San Francisco's Juneteenth Celebration has traditionally been one of the largest gatherings of African Americans in California every year. And in the East Bay, thousands of people come together each year for Berkeley’s annual Juneteenth Festival, in South Berkeley.

“It celebrates the Black experience,” explains Delores Nochi Cooper, who has organized Berkeley’s Juneteenth Festival for the past 33 years. This huge annual festival places Black community and pride front and center — a gathering filled with music, street vendors, drum circles and exhibits showcasing local Black history.

Like so many planned Juneteenth celebrations in the Bay Area, the 2020 Berkeley Juneteenth event — which was due to take place on Sunday, June 21 — has been canceled to prevent the spread of COVID-19, and replaced by an online commemoration.

Dakh Jones and his son Enrico (and a Juneteenth photobomber) celebrate black pride in South Berkeley, where Jones was born and raised. 'It's significant that this celebration has not completely phased out, that it's still important for the Berkeley city,' he said.
Dakh Jones and his son Enrico (and a Juneteenth photobomber) celebrate Black pride in South Berkeley at the 2019 Berkeley Juneteenth Festival. (Liliana Michelena/KQED)

Juneteenth has since evolved into an annual holiday celebrated by African Americans around the country. According to Cooper, it’s a day to remember the horrors of slavery while also celebrating the resilience of the African American community.


“We have to toot our own horn and let people know that what we've done is significant,” said Cooper. “Without our contribution, America just simply would not be America.”

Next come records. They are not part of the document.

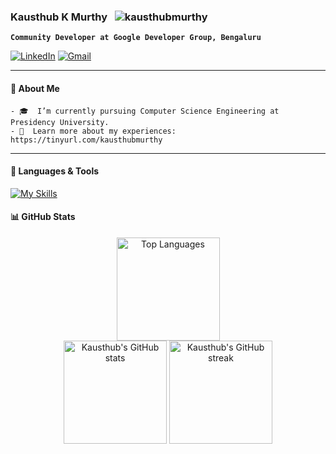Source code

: <h3>Kausthub K Murthy  &nbsp;
  <img src="https://komarev.com/ghpvc/?username=kausthubmurthy&label=Profile%20views&color=0e75b6&style=flat" alt="kausthubmurthy" />
</h3>

**`Community Developer at Google Developer Group, Bengaluru`**

[![LinkedIn](https://skillicons.dev/icons?i=linkedin)](https://www.linkedin.com/in/kausthub-murthy)
[![Gmail](https://skillicons.dev/icons?i=gmail)](mailto:kausthub.murthy@gmail.com)



---

#### 🚀 About Me
```
- 🎓  I’m currently pursuing Computer Science Engineering at Presidency University.  
- 📄  Learn more about my experiences: https://tinyurl.com/kausthubmurthy
```

---

#### 🧰 Languages & Tools

[![My Skills](https://skillicons.dev/icons?i=c,cpp,cs,python,matlab,opencv,java,spring,bash,linux,html,css,javascript,php,nodejs,express,react,postman,git,github,docker,kubernetes,mysql,postgresql,mongodb,aws,gcp,figma,raspberrypi,arduino&perline=10)](https://skillicons.dev)



#### 📊 GitHub Stats

<div align="center">
  <img src="https://github-readme-stats.vercel.app/api/top-langs/?username=kausthubmurthy&layout=compact&theme=github_dark" alt="Top Languages" height="165"/>
</div>
<div align="center">
  <img src="https://github-readme-stats.vercel.app/api?username=kausthubmurthy&show_icons=true&theme=github_dark" alt="Kausthub's GitHub stats" height="165"/>
  <img src="https://github-readme-streak-stats.herokuapp.com/?user=kausthubmurthy&theme=github_dark" alt="Kausthub's GitHub streak" height="165"/>
</div>



</div>
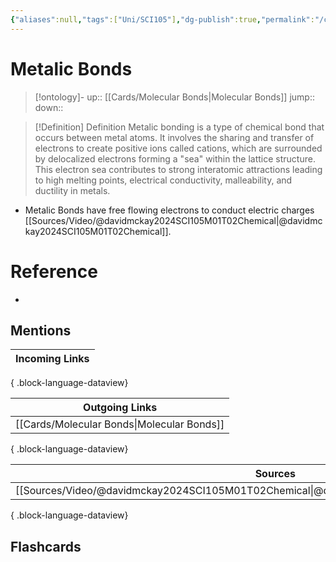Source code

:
 ```yaml
---
{"aliases":null,"tags":["Uni/SCI105"],"dg-publish":true,"permalink":"/cards/metalic-bonds/","dgPassFrontmatter":true}
---
```


# Metalic Bonds

> [!ontology]-
> up:: [[Cards/Molecular Bonds\|Molecular Bonds]]
> jump:: 
> down:: 

> [!Definition] Definition
> Metalic bonding is a type of chemical bond that occurs between metal atoms. It involves the sharing and transfer of electrons to create positive ions called cations, which are surrounded by delocalized electrons forming a "sea" within the lattice structure. This electron sea contributes to strong interatomic attractions leading to high melting points, electrical conductivity, malleability, and ductility in metals.

- Metalic Bonds have free flowing electrons to conduct electric charges [[Sources/Video/@davidmckay2024SCI105M01T02Chemical\|@davidmckay2024SCI105M01T02Chemical]].

# Reference

- 

## Mentions

| Incoming Links |
| -------------- |

{ .block-language-dataview}

| Outgoing Links                                |
| --------------------------------------------- |
| [[Cards/Molecular Bonds\|Molecular Bonds]] |

{ .block-language-dataview}

| Sources                                                                                       |
| --------------------------------------------------------------------------------------------- |
| [[Sources/Video/@davidmckay2024SCI105M01T02Chemical\|@davidmckay2024SCI105M01T02Chemical]] |

{ .block-language-dataview}

## Flashcards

The city of Berkeley has commemorated Juneteenth almost every year since 1986, making it one of the longest running festivals in Northern California.

Delores Nochi Cooper, who has organized Berkeley’s Juneteenth Festival for the past 33 years. (Courtesy Delores Nochi Cooper)

Black joy and culture are elevated front and center, through food, writing, dance and music. The festival includes two main stages, where performers in recent years include Mike Marshall and H.E.R.

Berkeley’s celebration also features a historical exhibit — “to bring attention to people who have been significant in the history of Berkeley and in the history of California,” said Cooper.

But in addition to celebrating Black culture, Cooper said she hopes Juneteenth also offers non-Black folks a chance to understand the complexities and nuances of the Black experience.

A performer at Berkeley's 2017 Juneteenth Festival (Via Berkeley Junteenth Festival/Facebook)

“Other cultures don't really get the opportunity to know who Black people are,” said Cooper. “But the more familiar you are, the better you feel. It's not just, ‘oh, I like that music,' or ‘oh, I like that culture,’ but knowing Black people as individuals. They have the same needs and wants as everybody else.”

Most years, Berkeley’s Juneteenth Festival hosts 1,000-5,000 people. In the wake of COVID-19 — and the widespread protests over the killing of George Floyd and other Black people at the hands of police — this year’s Juneteenth will look and feel very different.

Cooper is planning the 2020 commemoration as a virtual event entitled 'No Justice, No Emancipation.' She says it'll take the form of "an online commentary with writings from writers and artists about the pandemic, civil unrest and the current status of Black lives."

The organizers will publish daily commentaries by Black artists and thinkers on the Berkeley Juneteenth Festival Facebook Page about how they're processing this current moment in history. One article draws comparisons between protesters and comic book characters. Another is about running while Black, in response to the killing of Ahmaud Arbery. Cooper says that at the end of the celebration she’ll compile the writing into a magazine, so people have a keepsake by which to remember this particular, historic Juneteenth.

“This civil unrest makes us hopeful about the future in America and the changes that potentially can come,” she says.